- [WORK TO BE COMPLETED]: Which lines below fall between the one containing "Myths & Religion" and the one containing "for their sins."? Repeat them exactly, counting both of those lines, and add nothing else.

(Saved entries)

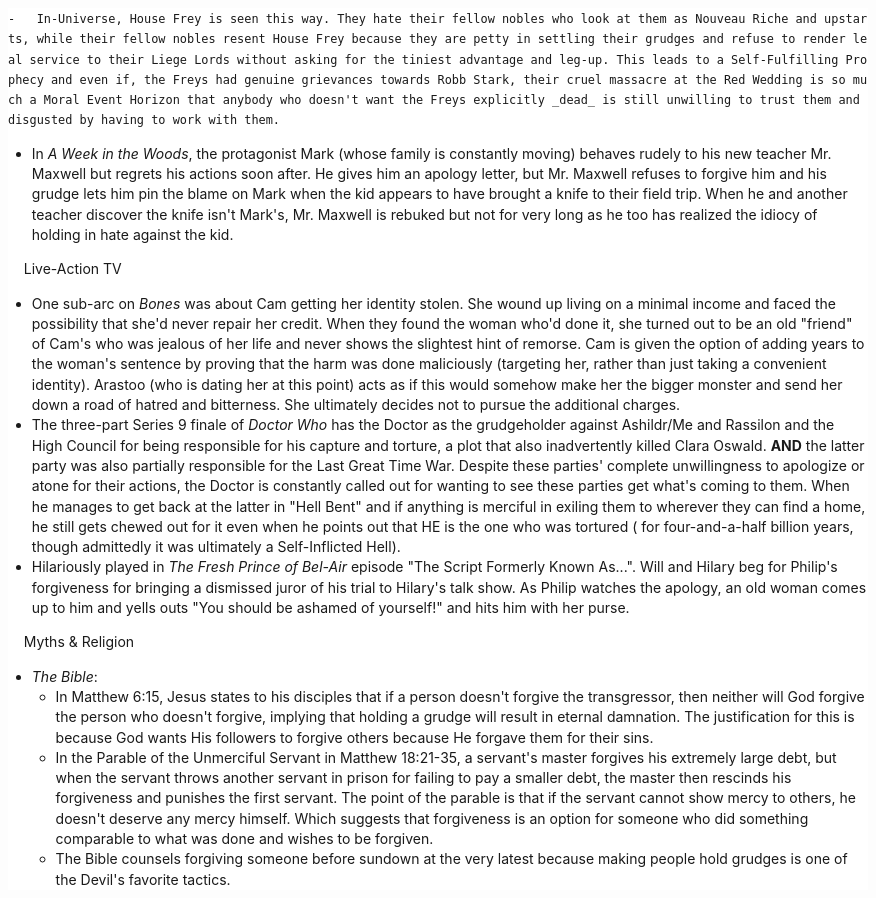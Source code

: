     -   In-Universe, House Frey is seen this way. They hate their fellow nobles who look at them as Nouveau Riche and upstarts, while their fellow nobles resent House Frey because they are petty in settling their grudges and refuse to render leal service to their Liege Lords without asking for the tiniest advantage and leg-up. This leads to a Self-Fulfilling Prophecy and even if, the Freys had genuine grievances towards Robb Stark, their cruel massacre at the Red Wedding is so much a Moral Event Horizon that anybody who doesn't want the Freys explicitly _dead_ is still unwilling to trust them and disgusted by having to work with them.
-   In _A Week in the Woods_, the protagonist Mark (whose family is constantly moving) behaves rudely to his new teacher Mr. Maxwell but regrets his actions soon after. He gives him an apology letter, but Mr. Maxwell refuses to forgive him and his grudge lets him pin the blame on Mark when the kid appears to have brought a knife to their field trip. When he and another teacher discover the knife isn't Mark's, Mr. Maxwell is rebuked but not for very long as he too has realized the idiocy of holding in hate against the kid.

    Live-Action TV 

-   One sub-arc on _Bones_ was about Cam getting her identity stolen. She wound up living on a minimal income and faced the possibility that she'd never repair her credit. When they found the woman who'd done it, she turned out to be an old "friend" of Cam's who was jealous of her life and never shows the slightest hint of remorse. Cam is given the option of adding years to the woman's sentence by proving that the harm was done maliciously (targeting her, rather than just taking a convenient identity). Arastoo (who is dating her at this point) acts as if this would somehow make her the bigger monster and send her down a road of hatred and bitterness. She ultimately decides not to pursue the additional charges.
-   The three-part Series 9 finale of _Doctor Who_ has the Doctor as the grudgeholder against Ashildr/Me and Rassilon and the High Council for being responsible for his capture and torture, a plot that also inadvertently killed Clara Oswald. **AND** the latter party was also partially responsible for the Last Great Time War. Despite these parties' complete unwillingness to apologize or atone for their actions, the Doctor is constantly called out for wanting to see these parties get what's coming to them. When he manages to get back at the latter in "Hell Bent" and if anything is merciful in exiling them to wherever they can find a home, he still gets chewed out for it even when he points out that HE is the one who was tortured ( for four-and-a-half billion years, though admittedly it was ultimately a Self-Inflicted Hell).
-   Hilariously played in _The Fresh Prince of Bel-Air_ episode "The Script Formerly Known As...". Will and Hilary beg for Philip's forgiveness for bringing a dismissed juror of his trial to Hilary's talk show. As Philip watches the apology, an old woman comes up to him and yells outs "You should be ashamed of yourself!" and hits him with her purse.

    Myths & Religion 

-   _The Bible_:
    -   In Matthew 6:15, Jesus states to his disciples that if a person doesn't forgive the transgressor, then neither will God forgive the person who doesn't forgive, implying that holding a grudge will result in eternal damnation. The justification for this is because God wants His followers to forgive others because He forgave them for their sins.
    -   In the Parable of the Unmerciful Servant in Matthew 18:21-35, a servant's master forgives his extremely large debt, but when the servant throws another servant in prison for failing to pay a smaller debt, the master then rescinds his forgiveness and punishes the first servant. The point of the parable is that if the servant cannot show mercy to others, he doesn't deserve any mercy himself. Which suggests that forgiveness is an option for someone who did something comparable to what was done and wishes to be forgiven.
    -   The Bible counsels forgiving someone before sundown at the very latest because making people hold grudges is one of the Devil's favorite tactics.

- [ANSWER TO THIS TASK]:
    Myths & Religion 

-   _The Bible_:
    -   In Matthew 6:15, Jesus states to his disciples that if a person doesn't forgive the transgressor, then neither will God forgive the person who doesn't forgive, implying that holding a grudge will result in eternal damnation. The justification for this is because God wants His followers to forgive others because He forgave them for their sins.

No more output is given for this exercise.